What the task asks:
Your job is to return every line in the data holding the string "odio".

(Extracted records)
--- --- ---

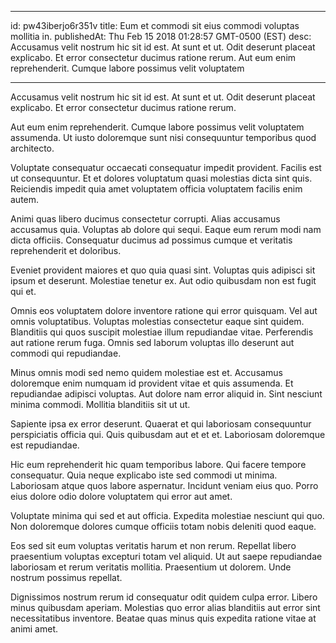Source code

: 
---
id: pw43iberjo6r351v
title: Eum et commodi sit eius commodi voluptas mollitia in.
publishedAt: Thu Feb 15 2018 01:28:57 GMT-0500 (EST)
desc: Accusamus velit nostrum hic sit id est. At sunt et ut. Odit deserunt placeat explicabo. Et error consectetur ducimus ratione rerum. Aut eum enim reprehenderit. Cumque labore possimus velit voluptatem

---



Accusamus velit nostrum hic sit id est. At sunt et ut. Odit deserunt placeat explicabo. Et error consectetur ducimus ratione rerum.
 Aut eum enim reprehenderit. Cumque labore possimus velit voluptatem assumenda. Ut iusto doloremque sunt nisi consequuntur temporibus quod architecto.
 Voluptate consequatur occaecati consequatur impedit provident. Facilis est ut consequuntur. Et et dolores voluptatum quasi molestias dicta sint quis. Reiciendis impedit quia amet voluptatem officia voluptatem facilis enim autem.


Animi quas libero ducimus consectetur corrupti. Alias accusamus accusamus quia. Voluptas ab dolore qui sequi. Eaque eum rerum modi nam dicta officiis. Consequatur ducimus ad possimus cumque et veritatis reprehenderit et doloribus.
 Eveniet provident maiores et quo quia quasi sint. Voluptas quis adipisci sit ipsum et deserunt. Molestiae tenetur ex. Aut odio quibusdam non est fugit qui et.
 Omnis eos voluptatem dolore inventore ratione qui error quisquam. Vel aut omnis voluptatibus. Voluptas molestias consectetur eaque sint quidem. Blanditiis qui quos suscipit molestiae illum repudiandae vitae. Perferendis aut ratione rerum fuga. Omnis sed laborum voluptas illo deserunt aut commodi qui repudiandae.


Minus omnis modi sed nemo quidem molestiae est et. Accusamus doloremque enim numquam id provident vitae et quis assumenda. Et repudiandae adipisci voluptas. Aut dolore nam error aliquid in. Sint nesciunt minima commodi. Mollitia blanditiis sit ut ut.
 Sapiente ipsa ex error deserunt. Quaerat et qui laboriosam consequuntur perspiciatis officia qui. Quis quibusdam aut et et et. Laboriosam doloremque est repudiandae.
 Hic eum reprehenderit hic quam temporibus labore. Qui facere tempore consequatur. Quia neque explicabo iste sed commodi ut minima. Laboriosam atque quos labore aspernatur. Incidunt veniam eius quo. Porro eius dolore odio dolore voluptatem qui error aut amet.


Voluptate minima qui sed et aut officia. Expedita molestiae nesciunt qui quo. Non doloremque dolores cumque officiis totam nobis deleniti quod eaque.
 Eos sed sit eum voluptas veritatis harum et non rerum. Repellat libero praesentium voluptas excepturi totam vel aliquid. Ut aut saepe repudiandae laboriosam et rerum veritatis mollitia. Praesentium ut dolorem. Unde nostrum possimus repellat.
 Dignissimos nostrum rerum id consequatur odit quidem culpa error. Libero minus quibusdam aperiam. Molestias quo error alias blanditiis aut error sint necessitatibus inventore. Beatae quas minus quis expedita ratione vitae at animi amet.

--- --- ---

Result for this task:
 Eveniet provident maiores et quo quia quasi sint. Voluptas quis adipisci sit ipsum et deserunt. Molestiae tenetur ex. Aut odio quibusdam non est fugit qui et.
 Hic eum reprehenderit hic quam temporibus labore. Qui facere tempore consequatur. Quia neque explicabo iste sed commodi ut minima. Laboriosam atque quos labore aspernatur. Incidunt veniam eius quo. Porro eius dolore odio dolore voluptatem qui error aut amet.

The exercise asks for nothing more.